Taiwan’s Labor Pension Fund grows 1.37% in May
05 July 2013
News, Global, Taiwan
By Hui Ching-hoo
Taiwan’s largest pension fund, the Labor Pension Fund (LPF), saw total AUM grow 1.37% in May to reach NT$1.57 trillion (US$52.3 billion), despite the Taiwan Stock Exchange Weighted Index falling 2.33%.
The Labor Pension Fund Supervisory Committee (LPFSC) said on its website that the fund realised revenue of NT$50.3 billion for the first five months of this year, translating into an annualised return of 3.35%.
The LPF’s New Scheme, the defined contribution scheme, reported returns of 3.39% during the period, leading to total AUM of NT$971.2 billion, as of the end of May. The scheme outsourced NT$480.7 billion or 49.5% of its asset to external managers, delivering an average return of 5.92%.

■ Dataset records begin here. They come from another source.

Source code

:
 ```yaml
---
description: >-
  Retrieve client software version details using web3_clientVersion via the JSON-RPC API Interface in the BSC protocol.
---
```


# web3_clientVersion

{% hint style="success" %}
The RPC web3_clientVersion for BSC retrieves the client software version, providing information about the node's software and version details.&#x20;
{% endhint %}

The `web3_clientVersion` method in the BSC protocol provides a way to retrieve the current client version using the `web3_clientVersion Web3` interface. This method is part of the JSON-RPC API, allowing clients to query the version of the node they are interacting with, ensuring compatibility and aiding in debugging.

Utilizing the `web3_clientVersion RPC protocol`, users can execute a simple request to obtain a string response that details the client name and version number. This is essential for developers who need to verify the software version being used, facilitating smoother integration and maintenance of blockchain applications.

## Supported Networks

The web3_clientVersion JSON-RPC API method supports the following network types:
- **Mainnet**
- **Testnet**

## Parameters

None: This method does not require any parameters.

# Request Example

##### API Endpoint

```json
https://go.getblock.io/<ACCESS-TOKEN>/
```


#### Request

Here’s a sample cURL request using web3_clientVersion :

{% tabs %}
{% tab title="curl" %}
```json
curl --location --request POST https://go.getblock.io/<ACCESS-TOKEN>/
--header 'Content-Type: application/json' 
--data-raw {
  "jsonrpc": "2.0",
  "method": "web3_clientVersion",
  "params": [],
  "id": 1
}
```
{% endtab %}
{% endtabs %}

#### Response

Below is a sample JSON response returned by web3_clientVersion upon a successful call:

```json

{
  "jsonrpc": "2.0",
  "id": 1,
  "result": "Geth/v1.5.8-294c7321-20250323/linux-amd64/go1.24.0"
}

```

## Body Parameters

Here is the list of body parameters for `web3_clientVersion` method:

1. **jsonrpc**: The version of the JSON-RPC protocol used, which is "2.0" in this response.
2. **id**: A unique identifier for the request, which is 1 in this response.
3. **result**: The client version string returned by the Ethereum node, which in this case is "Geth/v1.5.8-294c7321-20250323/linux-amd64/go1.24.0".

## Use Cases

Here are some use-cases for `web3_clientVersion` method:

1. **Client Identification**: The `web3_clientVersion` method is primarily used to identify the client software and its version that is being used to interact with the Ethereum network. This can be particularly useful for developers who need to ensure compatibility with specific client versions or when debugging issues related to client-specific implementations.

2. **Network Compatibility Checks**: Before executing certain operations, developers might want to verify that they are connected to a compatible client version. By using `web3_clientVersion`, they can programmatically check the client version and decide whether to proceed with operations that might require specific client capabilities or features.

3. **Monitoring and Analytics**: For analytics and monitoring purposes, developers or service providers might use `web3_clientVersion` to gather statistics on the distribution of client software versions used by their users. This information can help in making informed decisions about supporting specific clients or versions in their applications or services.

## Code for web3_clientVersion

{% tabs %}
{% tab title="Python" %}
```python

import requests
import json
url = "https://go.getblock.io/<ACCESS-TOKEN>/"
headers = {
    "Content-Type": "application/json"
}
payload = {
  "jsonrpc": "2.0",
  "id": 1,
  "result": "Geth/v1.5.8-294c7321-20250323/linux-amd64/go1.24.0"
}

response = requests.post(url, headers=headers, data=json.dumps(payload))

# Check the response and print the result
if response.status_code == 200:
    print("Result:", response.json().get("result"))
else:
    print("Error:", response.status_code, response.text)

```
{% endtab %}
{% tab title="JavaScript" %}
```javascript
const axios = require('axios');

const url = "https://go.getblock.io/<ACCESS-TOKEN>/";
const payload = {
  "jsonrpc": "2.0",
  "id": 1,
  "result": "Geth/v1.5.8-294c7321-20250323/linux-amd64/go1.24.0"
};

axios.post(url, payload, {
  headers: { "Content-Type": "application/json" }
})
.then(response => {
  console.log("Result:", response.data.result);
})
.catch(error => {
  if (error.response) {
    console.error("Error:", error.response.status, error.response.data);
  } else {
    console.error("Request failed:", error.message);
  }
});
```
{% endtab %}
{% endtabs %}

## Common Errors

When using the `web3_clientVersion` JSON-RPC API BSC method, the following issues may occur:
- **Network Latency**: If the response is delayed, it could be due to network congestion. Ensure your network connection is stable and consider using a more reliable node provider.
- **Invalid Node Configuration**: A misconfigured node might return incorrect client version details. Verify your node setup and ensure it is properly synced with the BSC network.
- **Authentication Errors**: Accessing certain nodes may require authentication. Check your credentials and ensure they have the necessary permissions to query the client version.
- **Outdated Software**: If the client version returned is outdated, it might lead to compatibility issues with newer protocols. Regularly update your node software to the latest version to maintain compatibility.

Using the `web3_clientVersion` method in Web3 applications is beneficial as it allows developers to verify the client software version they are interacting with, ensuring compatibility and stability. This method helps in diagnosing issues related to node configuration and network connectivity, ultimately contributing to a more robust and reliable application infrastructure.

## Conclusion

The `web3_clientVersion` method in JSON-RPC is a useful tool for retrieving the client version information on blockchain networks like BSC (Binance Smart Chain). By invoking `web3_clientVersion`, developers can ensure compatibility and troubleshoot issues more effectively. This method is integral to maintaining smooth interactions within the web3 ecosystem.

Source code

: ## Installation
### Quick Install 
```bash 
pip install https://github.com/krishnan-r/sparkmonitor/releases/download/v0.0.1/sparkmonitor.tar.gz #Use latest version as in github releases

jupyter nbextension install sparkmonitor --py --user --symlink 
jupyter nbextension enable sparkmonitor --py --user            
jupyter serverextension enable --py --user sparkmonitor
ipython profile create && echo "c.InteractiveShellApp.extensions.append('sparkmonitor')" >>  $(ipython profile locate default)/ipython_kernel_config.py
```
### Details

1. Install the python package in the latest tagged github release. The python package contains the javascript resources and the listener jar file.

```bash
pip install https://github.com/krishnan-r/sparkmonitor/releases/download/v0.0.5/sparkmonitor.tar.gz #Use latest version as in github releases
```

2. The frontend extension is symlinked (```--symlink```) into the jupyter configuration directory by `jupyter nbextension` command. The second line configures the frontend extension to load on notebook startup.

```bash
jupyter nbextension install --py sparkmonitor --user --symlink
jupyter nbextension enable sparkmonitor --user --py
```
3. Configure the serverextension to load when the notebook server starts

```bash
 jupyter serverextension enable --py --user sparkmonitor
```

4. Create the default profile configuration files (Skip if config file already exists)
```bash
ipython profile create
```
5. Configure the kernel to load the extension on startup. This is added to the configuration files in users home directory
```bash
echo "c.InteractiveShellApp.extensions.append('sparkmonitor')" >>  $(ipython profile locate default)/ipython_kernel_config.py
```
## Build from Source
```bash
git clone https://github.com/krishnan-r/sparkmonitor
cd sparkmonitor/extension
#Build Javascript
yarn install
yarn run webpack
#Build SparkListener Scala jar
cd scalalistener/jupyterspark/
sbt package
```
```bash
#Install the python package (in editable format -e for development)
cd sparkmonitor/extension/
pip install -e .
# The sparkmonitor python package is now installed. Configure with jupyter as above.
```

Among the externally managed funds, the total US$250 million global minimum volatility equity indexing mandates outsourced between BlackRock and State Street Global Advisors (April 18) suffered an average loss of 1.74%.
The $1.2 billion in global emerging market debt mandates outsourced to Ashmore, Bluebay, Stone Harbour, and Pictet, in July 2012, recorded an average return of 1.5%, versus a 2.33% return for the benchmark index.
In April, the LPF took back half of the US$250 million mandate it awarded to Legg Mason in 2010 following a performance review.
Meanwhile, the LPF’s defined benefit scheme (the Old Scheme) recorded a return of 3.3% from January to May to NT$595.2 billion.
The LPFSC notes that although returns significantly outperformed the fund’s minimum guaranteed level of returns, the drawing down of quantitative easing in the US may cast uncertainties over global capital markets.